RESULTADOS Concordância interobservadores A avaliação do comprometimento tumoral da corda vocal direita mostrou concordância de 89% (índice kappa = 0,89; ótima), e da corda vocal esquerda, de 90,9% (índice kappa = 0,909; ótima). A avaliação do envolvimento da comissura anterior apresentou concordância de 58,1% (índice kappa = 0,581; regular). A análise da comissura posterior mostrou concordância de 86,1% (índice kappa = 0,861; ótima). A avaliação do comprometimento tumoral do espaço paraglótico mostrou concordância de 81,3% (ótima). A avaliação da supraglote apresentou concordância de 80,3% (boa). Para a subglote, a concordância foi de 80,3% (boa). Os observadores concordaram em todos os 22 casos no que se refere ao comprometimento tumoral das cartilagens tireóide e cricóide (excelente). A avaliação do comprometimento tumoral da cartilagem aritenóide mostrou concordância de 56,0% (regular). A avaliação da extensão tumoral extralaríngea foi concordante em todos os casos, sendo considerada excelente (índice kappa = 1,000). Os observadores também concordaram em todos os casos para a detecção do envolvimento linfonodal, sendo a concordância considerada excelente. Para o estadiamento T, a concordância foi de 63,9% (boa). Concordância e acurácia dos métodos Estadiamento T Sete pacientes foram incorretamente estadiados pela avaliação clínica. O estadiamento clínico referente à extensão tumoral teve acurácia de 63,16% e índice kappa de 0,474. A TC estadiou incorretamente quatro pacientes, com acurácia de 78,95% e índice kappa de 0,711. A utilização simultânea dos métodos clínico e tomográfico discordou do estadiamento patológico em dois casos, sendo a acurácia de 89,47% e índice kappa de 0,849. Estadiamento N O exame clínico não detectou envolvimento linfonodal em três pacientes. Dois pacientes foram considerados como N0 quando eram pN1, e um paciente N1 era pN2c. O estadiamento clínico referente ao envolvimento linfonodal tumoral teve acurácia de 80% e índice kappa de 0,516. A TC concordou em todos os casos com a patologia, sendo a acurácia de 100% e índice kappa de 1,000.
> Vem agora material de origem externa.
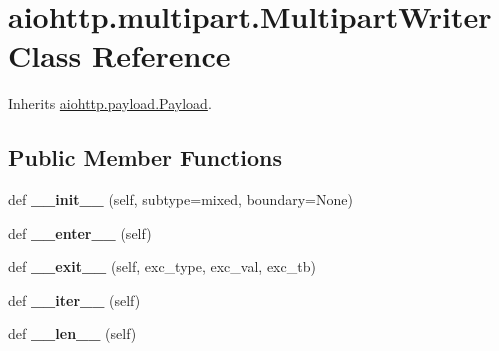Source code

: \hypertarget{classaiohttp_1_1multipart_1_1_multipart_writer}{}\section{aiohttp.\+multipart.\+Multipart\+Writer Class Reference}
\label{classaiohttp_1_1multipart_1_1_multipart_writer}


Inherits \hyperlink{classaiohttp_1_1payload_1_1_payload}{aiohttp.\+payload.\+Payload}.

\subsection*{Public Member Functions}
\begin{DoxyCompactItemize}
\item 
\mbox{\label{classaiohttp_1_1multipart_1_1_multipart_writer_a12face73b5230804303ce38b150daa2c}} 
def {\bfseries \+\_\+\+\_\+init\+\_\+\+\_\+} (self, subtype=\textquotesingle{}mixed\textquotesingle{}, boundary=None)
\item 
\mbox{\label{classaiohttp_1_1multipart_1_1_multipart_writer_ac765c8ac7b986595f4456e8990992d0c}} 
def {\bfseries \+\_\+\+\_\+enter\+\_\+\+\_\+} (self)
\item 
\mbox{\label{classaiohttp_1_1multipart_1_1_multipart_writer_a3b54903d2c7c8124a27faa49998da90b}} 
def {\bfseries \+\_\+\+\_\+exit\+\_\+\+\_\+} (self, exc\+\_\+type, exc\+\_\+val, exc\+\_\+tb)
\item 
\mbox{\label{classaiohttp_1_1multipart_1_1_multipart_writer_ac29dff98c4d2ea8567515988787873e5}} 
def {\bfseries \+\_\+\+\_\+iter\+\_\+\+\_\+} (self)
\item 
\mbox{\label{classaiohttp_1_1multipart_1_1_multipart_writer_af9cf06eedab0f05bc983a85e1ce6a22c}} 
def {\bfseries \+\_\+\+\_\+len\+\_\+\+\_\+} (self)
\item 
\mbox{\label{classaiohttp_1_1multipart_1_1_multipart_writer_aa4c09a229123f829a8a24a52522e05f8}} 

\end{DoxyCompactItemize}
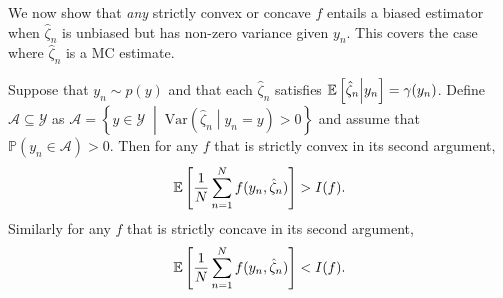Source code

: %
%
We now show that 
\emph{any}
strictly convex or concave $f$ entails a biased estimator 
when $\hat{\zeta}_n$ is unbiased but has non-zero variance
given $y_n$. This covers the
case where $\hat{\zeta}_n$ is a MC estimate.
\begin{theorem}
  \label{the:bias-conv}	
  Suppose that $y_n \sim p(y)$ and that each $\hat{\zeta}_n$ satisfies $\mathbb{E} \left[\hat{\zeta}_n \middle| y_n\right] = \gamma(y_n)$.
  Define $\mathcal{A} \subseteq \mathcal{Y}$ as
  $\mathcal{A} = \left\{y \in \mathcal{Y} \;\middle|\; \mathrm{Var}\left(\hat{\zeta}_n \middle| y_n=y \right)>0\right\}$
  and assume that ~$\mathbb{P}(y_n \in \mathcal{A}) > 0$.
  Then for any $f$ that is strictly convex in its second argument,
	\[ 
	\mathbb{E}\left[\frac{1}{N} \sum_{n=1}^N f(y_n, \hat{\zeta}_n)\right] > I(f).
	\]
  Similarly for any $f$ that is strictly concave in its second argument, 
	\[
		\mathbb{E}\left[\frac{1}{N} \sum_{n=1}^N f(y_n, \hat{\zeta}_n)\right] < I(f).
	\]
\end{theorem}
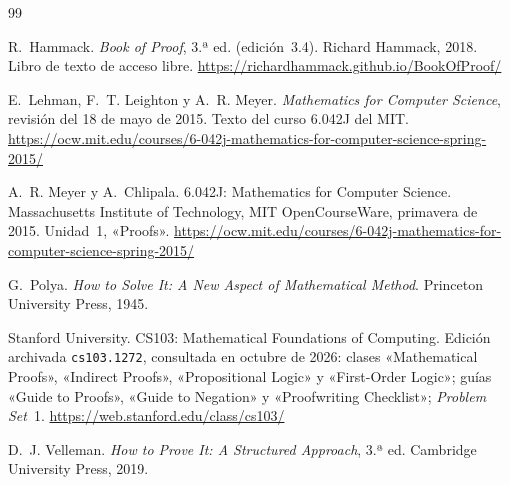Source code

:\begin{thebibliography}{99}
\small

R.~Hammack.
\newblock \emph{Book of Proof}, 3.ª ed. (edición~3.4).
\newblock Richard Hammack, 2018. Libro de texto de acceso libre.
\newblock \url{https://richardhammack.github.io/BookOfProof/}

E.~Lehman, F.~T. Leighton y A.~R. Meyer.
\newblock \emph{Mathematics for Computer Science}, revisión del 18 de mayo de 2015.
\newblock Texto del curso 6.042J del MIT.
\newblock \url{https://ocw.mit.edu/courses/6-042j-mathematics-for-computer-science-spring-2015/}

A.~R. Meyer y A.~Chlipala.
\newblock 6.042J: Mathematics for Computer Science.
\newblock Massachusetts Institute of Technology, MIT OpenCourseWare, primavera de 2015. Unidad~1, «Proofs».
\newblock \url{https://ocw.mit.edu/courses/6-042j-mathematics-for-computer-science-spring-2015/}

G.~Polya.
\newblock \emph{How to Solve It: A New Aspect of Mathematical Method}.
\newblock Princeton University Press, 1945.

Stanford University.
\newblock CS103: Mathematical Foundations of Computing.
\newblock Edición archivada \texttt{cs103.1272}, consultada en octubre de 2026: clases «Mathematical Proofs», «Indirect Proofs», «Propositional Logic» y «First-Order Logic»; guías «Guide to Proofs», «Guide to Negation» y «Proofwriting Checklist»; \emph{Problem Set}~1.
\newblock \url{https://web.stanford.edu/class/cs103/}

D.~J. Velleman.
\newblock \emph{How to Prove It: A Structured Approach}, 3.ª ed.
\newblock Cambridge University Press, 2019.

\end{thebibliography}
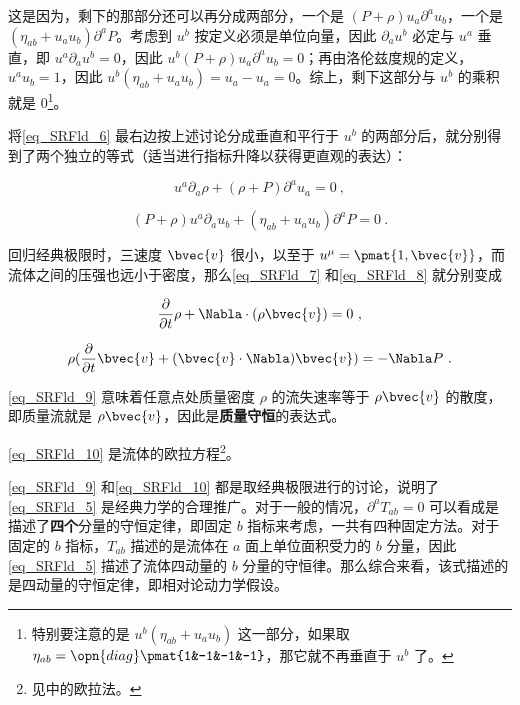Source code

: 这是因为，剩下的那部分还可以再分成两部分，一个是 $(P+\rho)u_a\partial^au_b$，一个是 $(\eta_{ab}+u_au_b)\partial^aP$。考虑到 $u^b$ 按定义必须是单位向量，因此 $\partial_au^b$ 必定与 $u^a$ 垂直，即 $u^a\partial_au^b=0$，因此 $u^b(P+\rho)u_a\partial^au_b=0$；再由洛伦兹度规的定义，$u^au_b=1$，因此 $u^b(\eta_{ab}+u_au_b)=u_a-u_a=0$。综上，剩下这部分与 $u^b$ 的乘积就是 $0$\footnote{特别要注意的是 $u^b(\eta_{ab}+u_au_b)$ 这一部分，如果取 $\eta_{ab}=\opn{diag}\pmat{1&-1&-1&-1}$，那它就不再垂直于 $u^b$ 了。}。

将\autoref{eq_SRFld_6} 最右边按上述讨论分成垂直和平行于 $u^b$ 的两部分后，就分别得到了两个独立的等式（适当进行指标升降以获得更直观的表达）：

\begin{equation}\label{eq_SRFld_7}
u^a\partial_a\rho+(\rho+P)\partial^au_a=0~,
\end{equation}

\begin{equation}\label{eq_SRFld_8}
(P+\rho)u^a\partial_au_b+(\eta_{ab}+u_au_b)\partial^aP=0~.
\end{equation}

回归经典极限时，三速度 $\bvec{v}$ 很小，以至于 $u^\mu=\pmat{1, \bvec{v}}$，而流体之间的压强也远小于密度，那么\autoref{eq_SRFld_7} 和\autoref{eq_SRFld_8} 就分别变成

\begin{equation}\label{eq_SRFld_9}
\frac{\partial}{\partial t}\rho+\Nabla\cdot(\rho\bvec{v})=0~,
\end{equation}

\begin{equation}\label{eq_SRFld_10}
\rho(\frac{\partial}{\partial t}\bvec{v}+(\bvec{v}\cdot\Nabla)\bvec{v})=-\Nabla P~.
\end{equation}

\autoref{eq_SRFld_9} 意味着任意点处质量密度 $\rho$ 的流失速率等于 $\rho\bvec{v}$ 的散度，即质量流就是 $\rho\bvec{v}$，因此是\textbf{质量守恒}的表达式。

\autoref{eq_SRFld_10} 是流体的欧拉方程\footnote{见中的欧拉法。}。

\autoref{eq_SRFld_9} 和\autoref{eq_SRFld_10} 都是取经典极限进行的讨论，说明了\autoref{eq_SRFld_5} 是经典力学的合理推广。对于一般的情况，$\partial^aT_{ab}=0$ 可以看成是描述了\textbf{四个}分量的守恒定律，即固定 $b$ 指标来考虑，一共有四种固定方法。对于固定的 $b$ 指标，$T_{ab}$ 描述的是流体在 $a$ 面上单位面积受力的 $b$ 分量，因此\autoref{eq_SRFld_5} 描述了流体四动量的 $b$ 分量的守恒律。那么综合来看，该式描述的是四动量的守恒定律，即相对论动力学假设。







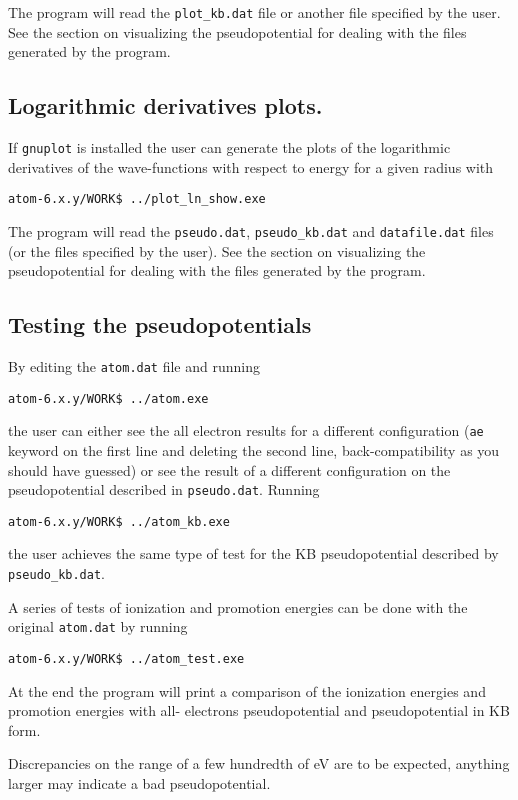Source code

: \documentclass[11pt]{article}
\begin{document}
The program will read the \texttt{plot{\_}kb.dat} file or another file specified by the user.  See the section on
visualizing the pseudopotential for dealing with the files generated by the program.


\subsection{Logarithmic derivatives plots.}
\label{sec:run-show-ln}

If \texttt{gnuplot} is installed the user can generate the plots of the logarithmic derivatives of the
wave-functions with respect to energy for a given radius with

\noindent\texttt{atom-6.x.y/WORK\$ ../plot{\_}ln{\_}show.exe}

The program will read the \texttt{pseudo.dat}, \texttt{pseudo{\_}kb.dat} and \texttt{datafile.dat} files (or the files specified
by the user).   See the section on
visualizing the pseudopotential for dealing with the files generated by the program.


\subsection{Testing the pseudopotentials}
\label{sec:run-test}

By editing the \texttt{atom.dat} file and running

\noindent\texttt{atom-6.x.y/WORK\$ ../atom.exe}

the user can either see the all electron results for a
different configuration (\texttt{ae} keyword on the first line and deleting the second line, back-compatibility
as you should have guessed) or see the result of a different configuration on the pseudopotential
described in \texttt{pseudo.dat}.  Running

\noindent\texttt{atom-6.x.y/WORK\$ ../atom{\_}kb.exe}

the user achieves the same type of test for the KB pseudopotential described by \texttt{pseudo{\_}kb.dat}.

A series of tests of ionization and promotion energies can be done with the original \texttt{atom.dat}
by running

\noindent\texttt{atom-6.x.y/WORK\$ ../atom{\_}test.exe}

At the end the program will print a comparison of the ionization energies and promotion energies
with all- electrons pseudopotential and pseudopotential in KB form.

Discrepancies on the range of a few hundredth of eV are to be expected, anything larger
may indicate a bad pseudopotential.
\end{document}
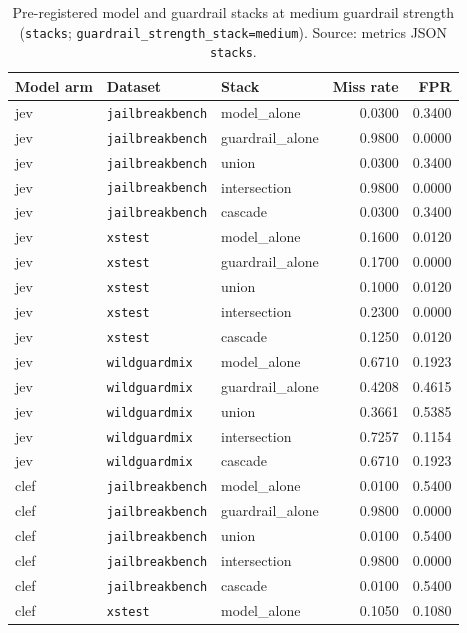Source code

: \begin{table}[htbp]
\centering
\caption{Pre-registered model and guardrail stacks at medium guardrail strength (\texttt{stacks}; \texttt{guardrail\_strength\_stack=medium}). Source: metrics JSON \texttt{stacks}.}
\label{tab:stacks-preregistered}
\footnotesize
\begin{tabular}{@{}lllrr@{}}
\toprule
Model arm & Dataset & Stack & Miss rate & FPR \\
\midrule
jev & \texttt{jailbreakbench} & model\_alone & 0.0300 & 0.3400 \\
jev & \texttt{jailbreakbench} & guardrail\_alone & 0.9800 & 0.0000 \\
jev & \texttt{jailbreakbench} & union & 0.0300 & 0.3400 \\
jev & \texttt{jailbreakbench} & intersection & 0.9800 & 0.0000 \\
jev & \texttt{jailbreakbench} & cascade & 0.0300 & 0.3400 \\
jev & \texttt{xstest} & model\_alone & 0.1600 & 0.0120 \\
jev & \texttt{xstest} & guardrail\_alone & 0.1700 & 0.0000 \\
jev & \texttt{xstest} & union & 0.1000 & 0.0120 \\
jev & \texttt{xstest} & intersection & 0.2300 & 0.0000 \\
jev & \texttt{xstest} & cascade & 0.1250 & 0.0120 \\
jev & \texttt{wildguardmix} & model\_alone & 0.6710 & 0.1923 \\
jev & \texttt{wildguardmix} & guardrail\_alone & 0.4208 & 0.4615 \\
jev & \texttt{wildguardmix} & union & 0.3661 & 0.5385 \\
jev & \texttt{wildguardmix} & intersection & 0.7257 & 0.1154 \\
jev & \texttt{wildguardmix} & cascade & 0.6710 & 0.1923 \\
clef & \texttt{jailbreakbench} & model\_alone & 0.0100 & 0.5400 \\
clef & \texttt{jailbreakbench} & guardrail\_alone & 0.9800 & 0.0000 \\
clef & \texttt{jailbreakbench} & union & 0.0100 & 0.5400 \\
clef & \texttt{jailbreakbench} & intersection & 0.9800 & 0.0000 \\
clef & \texttt{jailbreakbench} & cascade & 0.0100 & 0.5400 \\
clef & \texttt{xstest} & model\_alone & 0.1050 & 0.1080 \\

\end{tabular}
\end{table}
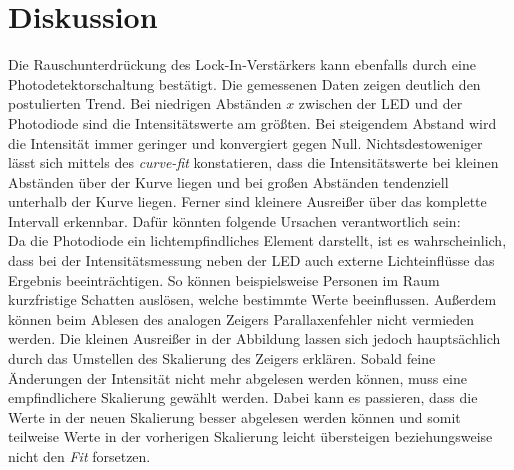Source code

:


\section{Diskussion}
\label{sec:Diskussion}

Die Rauschunterdrückung des Lock-In-Verstärkers kann ebenfalls durch eine Photodetektorschaltung bestätigt. 
Die gemessenen Daten zeigen deutlich den postulierten Trend. Bei niedrigen Abständen $x$ zwischen der LED und 
der Photodiode sind die Intensitätswerte am größten. Bei steigendem Abstand wird die Intensität immer geringer 
und konvergiert gegen Null.
Nichtsdestoweniger lässt sich mittels des \emph{curve-fit} konstatieren, dass die Intensitätswerte bei kleinen 
Abständen über der Kurve liegen und bei großen Abständen tendenziell unterhalb der Kurve liegen. Ferner sind 
kleinere Ausreißer über das komplette Intervall erkennbar. Dafür könnten folgende Ursachen verantwortlich sein:\\
Da die Photodiode ein lichtempfindliches Element darstellt, ist es wahrscheinlich, dass bei der Intensitätsmessung
neben der LED auch externe Lichteinflüsse das Ergebnis beeinträchtigen. So können beispielsweise Personen im Raum 
kurzfristige Schatten auslösen, welche bestimmte Werte beeinflussen. Außerdem können beim Ablesen des analogen 
Zeigers Parallaxenfehler nicht vermieden werden. Die kleinen Ausreißer in der Abbildung lassen sich jedoch 
hauptsächlich durch das Umstellen des Skalierung des Zeigers erklären. Sobald feine Änderungen der Intensität nicht 
mehr abgelesen werden können, muss eine empfindlichere Skalierung gewählt werden. Dabei kann es passieren, dass die 
Werte in der neuen Skalierung besser abgelesen werden können und somit teilweise Werte in der vorherigen Skalierung
leicht übersteigen beziehungsweise nicht den \emph{Fit} forsetzen. 

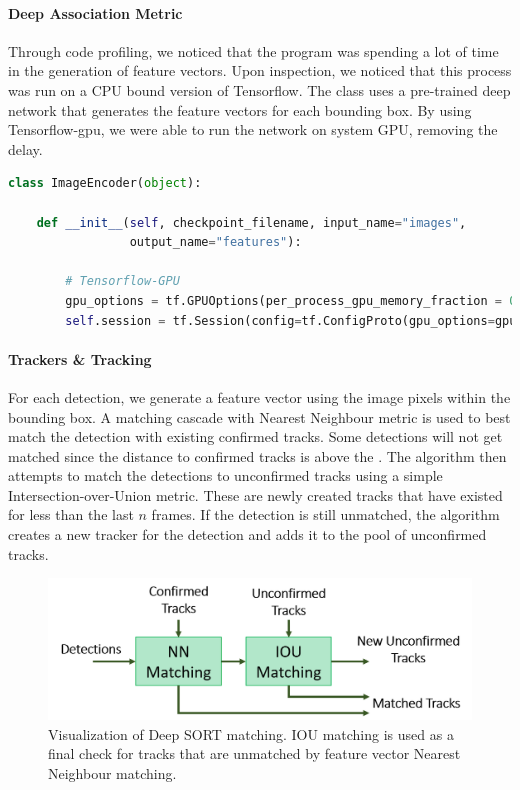 \paragraph{Deep Association Metric} Through code profiling, we noticed that the program was spending a lot of time in the generation of feature vectors. Upon inspection, we noticed that this process was run on a CPU bound version of Tensorflow. The  class uses a pre-trained deep network that generates the feature vectors for each bounding box. By using Tensorflow-gpu, we were able to run the network on system GPU, removing the delay. \\

\begin{lstlisting}[language=Python, caption={Deep SORT Tensorflow GPU modifications}]
class ImageEncoder(object):

	def __init__(self, checkpoint_filename, input_name="images",
				 output_name="features"):
				 
        # Tensorflow-GPU
        gpu_options = tf.GPUOptions(per_process_gpu_memory_fraction = 0.2)
        self.session = tf.Session(config=tf.ConfigProto(gpu_options=gpu_options))
\end{lstlisting}


\paragraph{Trackers \& Tracking} For each detection, we generate a feature vector using the image pixels within the bounding box. A matching cascade with Nearest Neighbour metric is used to best match the detection with existing confirmed tracks. Some detections will not get matched since the distance to confirmed tracks is above the . The algorithm then attempts to match the detections to unconfirmed tracks using a simple Intersection-over-Union metric. These are newly created tracks that have existed for less than the last $n$ frames. If the detection is still unmatched, the algorithm creates a new tracker for the detection and adds it to the pool of unconfirmed tracks.

\begin{figure}[ht]
	\centering
	\includegraphics[width=0.8\linewidth]{img/chapter5_implementation/deepSortMatching.png}
	\caption{Visualization of Deep SORT matching. IOU matching is used as a final check for tracks that are unmatched by feature vector Nearest Neighbour matching.}
	\label{fig:deepSortMatch}
\end{figure}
DISCUSSÃO Cordas vocais O carcinoma laríngeo torna-se detectável pela TC assim que se estende além dos limites da mucosa; lesões superficiais e a presença de artefatos de movimento dificultam a análise tomográfica(1-3,5-9). Outra causa de não-detecção tumoral é a presença de volume parcial, em cortes de TC, obscurecendo lesões de pequenas dimensões(8). No presente estudo existiu ótima concordância interobservadores para a avaliação do envolvimento tumoral das cordas vocais, com índice kappa de 0,89 e 0,909, respectivamente, para as cordas vocais direita e esquerda (Figura 1). Os dois casos discordantes existentes referiam-se a tumores iniciais pT1a e pT2, classificados como T0 por um dos observadores.
Comissura anterior O carcinoma de corda vocal estende-se de modo radial, com extensão submucosa em direção à comissura anterior e, a partir deste nível, o crescimento em várias direções é facilitado. A íntima relação entre a mucosa e a cartilagem na comissura anterior facilita a extensão tumoral(10). A comissura anterior é prontamente evidenciada na TC, possui configuração característica e é bem avaliada por este método(11,12). O real envolvimento desta região pode não ser observado na laringoscopia(13). A extensão tumoral profunda na comissura anterior é detectada de modo confiável pela TC(14). A presença de edema e hemorragia pode mimetizar envolvimento da comissura anterior por tecido tumoral(15,16). Os observadores concordaram na detecção de envolvimento tumoral da comissura anterior em 18 pacientes (Figura 2). O índice de concordância foi regular (índice kappa = 0,58). Três casos concordantes negativos demonstraram comprometimento na patologia e um caso concordante positivo não mostrava envolvimento tumoral. As maiores dificuldades na avaliação de comprometimento da comissura anterior foram a presença de lesões vegetantes projetando-se sobre a comissura e pequenos tumores superficiais comprometendo esta região, não observados na TC.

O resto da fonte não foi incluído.